Figure 6. Sp-8-Br-cAMPS inhibits cell migration and proliferation in breast cancer cell lines

(A) Boyden chamber assay analysis of the effects of 60 µM Sp-8-Br-cAMPS on breast cancer cell migration in MCF7 (n=4), MDA231 (n=4) and SKBR3 (n=4) cells. Boyden chamber assay was performed over a 3-h incubation period to allow cell migration across the polycarbonate membrane; scale bars = 250 μm. (B) Alamar Blue assay analysis of the effects of 60 µM Sp-8-Br-cAMPS on MCF7 (n=4), MDA231 (n=4) and SKBR3 (n=4) cell proliferation. Cells were starved in serum-free medium overnight prior to drug treatment. (C) Alamar Blue assay analysis of the effects of a two-phase treatment with 60 µM Sp-8-Br-cAMPS on MCF7 (n=5), MDA231 (n=5) and SKBR3 (n=5) cell proliferation. Cells were starved in serum-free medium overnight prior to drug treatment. Cells were subsequently treated with 60 µM Sp-8-Br-cAMPS for 1 h prior to treatment replacement with a fresh 60 µM Sp-8-Br-cAMPS solution and a further 24-h incubation. Alamar Blue assays were performed by incubating cells in 10% AlamarBlue^® dye (diluted in serum-free medium) for 4 h. Mean % migration and mean % proliferation values were compared using an unpaired t-test. Mean values presented ± SEM; **P≤0.01, ***P≤0.001.

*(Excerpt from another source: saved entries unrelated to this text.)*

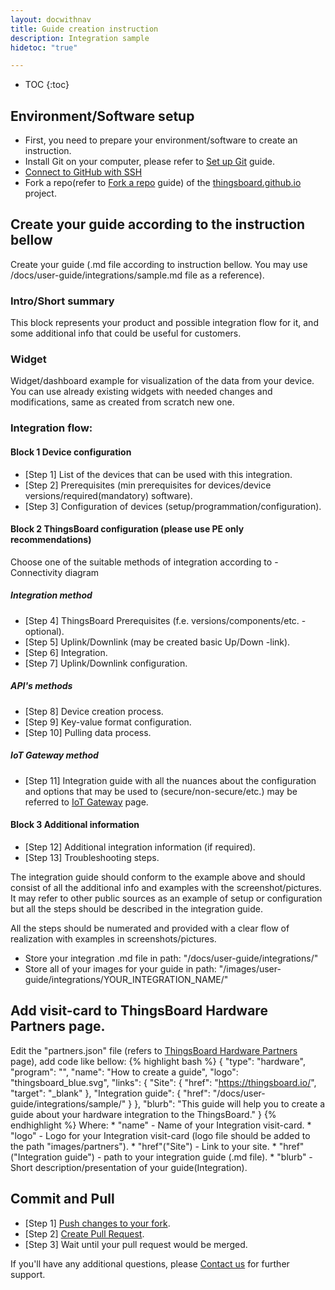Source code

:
 ```yaml
---
layout: docwithnav
title: Guide creation instruction
description: Integration sample
hidetoc: "true"

---
```


* TOC 
{:toc}

## Environment/Software setup

* First, you need to prepare your environment/software to create an instruction.
* Install Git on your computer, please refer to [Set up Git](https://docs.github.com/en/github/getting-started-with-github/set-up-git) guide.
* [Connect to GitHub with SSH](https://docs.github.com/en/github/authenticating-to-github/connecting-to-github-with-ssh)
* Fork a repo(refer to [Fork a repo](https://docs.github.com/en/github/getting-started-with-github/fork-a-repo) guide) of the [thingsboard.github.io](https://github.com/thingsboard/thingsboard.github.io) project.

## Create your guide according to the instruction bellow
Create your guide (.md file according to instruction bellow. You may use /docs/user-guide/integrations/sample.md file as a reference).

### Intro/Short summary

This block represents your product and possible integration flow for it, and some additional info that could be useful for customers.

### Widget

Widget/dashboard example for visualization of the data from your device. You can use already existing widgets with needed changes and modifications, same as created from scratch new one.

### Integration flow:

#### Block 1 Device configuration

* [Step 1] List of the devices that can be used with this integration.
* [Step 2] Prerequisites (min prerequisites for devices/device versions/required(mandatory) software).
* [Step 3] Configuration of devices (setup/programmation/configuration).

#### Block 2 ThingsBoard configuration (please use PE only recommendations)

Choose one of the suitable methods of integration according to - Connectivity diagram

##### Integration method

* [Step 4] ThingsBoard Prerequisites (f.e. versions/components/etc. - optional).
* [Step 5] Uplink/Downlink (may be created basic Up/Down -link).
* [Step 6] Integration.
* [Step 7] Uplink/Downlink configuration.

##### API's methods

* [Step 8] Device creation process.
* [Step 9] Key-value format configuration.
* [Step 10] Pulling data process.

##### IoT Gateway method

* [Step 11] Integration guide with all the nuances about the configuration and options that may be used to (secure/non-secure/etc.) may be referred to [IoT Gateway](https://thingsboard.io/docs/iot-gateway/getting-started) page.

#### Block 3 Additional information

* [Step 12] Additional integration information (if required).
* [Step 13] Troubleshooting steps.
  
The integration guide should conform to the example above and should consist of all the additional info and examples with the screenshot/pictures. It may refer to other public sources as an example of setup or configuration but all the steps should be described in the integration guide.
  
All the steps should be numerated and provided with a clear flow of realization with examples in screenshots/pictures.

* Store your integration .md file in path: "/docs/user-guide/integrations/"
* Store all of your images for your guide in path: "/images/user-guide/integrations/YOUR_INTEGRATION_NAME/"

## Add visit-card to ThingsBoard Hardware Partners page.

Edit the "partners.json" file (refers to [ThingsBoard Hardware Partners](https://thingsboard.io/partners/hardware/) page), add code like bellow:
  {% highlight bash %}
  {
    "type": "hardware",
    "program": "",
    "name": "How to create a guide",
    "logo": "thingsboard_blue.svg",
    "links": {
        "Site": {
            "href": "https://thingsboard.io/",
            "target": "_blank"
        },
        "Integration guide": {
            "href": "/docs/user-guide/integrations/sample/"
        }
    },
    "blurb": "This guide will help you to create a guide about your hardware integration to the ThingsBoard."
  }
  {% endhighlight %}
        Where:
        * "name" - Name of your Integration visit-card.
        * "logo" - Logo for your Integration visit-card (logo file should be added to the path "images/partners").
        * "href"("Site") - Link to your site.
        * "href"("Integration guide") - path to your integration guide (.md file).
        * "blurb" - Short description/presentation of your guide(Integration).

## Commit and Pull

  * [Step 1] [Push changes to your fork](https://thingsboard.io/docs/user-guide/contribution/how-to-contribute/#push-changes-to-your-fork).
  * [Step 2] [Create Pull Request](https://thingsboard.io/docs/user-guide/contribution/how-to-contribute/#create-pull-request).
  * [Step 3] Wait until your pull request would be merged.

If you'll have any additional questions, please [Contact us](https://thingsboard.io/docs/contact-us/) for further support.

Figure 7. Suppression of POPDC1 is overcome by SP-8-Br-cAMPS and rescues inhibited cell migration and proliferation in breast cancer cells

(A) Boyden chamber assay analysis of the effects of 60 µM Sp-8-Br-cAMPS on MCF7 (n=4), MDA231 (n=4) and SKBR3 (n=4) breast cancer cell migration following POPDC1 suppression with siRNA. Boyden chamber assay was performed over a 3-h incubation period to allow cell migration across the polycarbonate membrane; scale bars = 250 μm. (B) Alamar Blue assay analysis of the effects a two-phase 60 µM Sp-8-Br-cAMPS treatment on the proliferation of MCF7 (n=5), MDA231 (n=5) and SKBR3 (n=5) cells following POPDC1 suppression with siRNA. Cells were transfected for 36 h and starved overnight prior to drug treatment. Cells were treated with 60 µM Sp-8-Br-cAMPS treatment for 1 h prior to treatment replacement with a fresh 60 µM Sp-8-Br-cAMPS treatment solution and 24-h incubation. Alamar Blue assay was performed by incubating cells in 10% AlamarBlue^® dye for 4 h. Mean % migration and mean % proliferation values were compared using an unpaired t-test. Mean values presented ± SEM.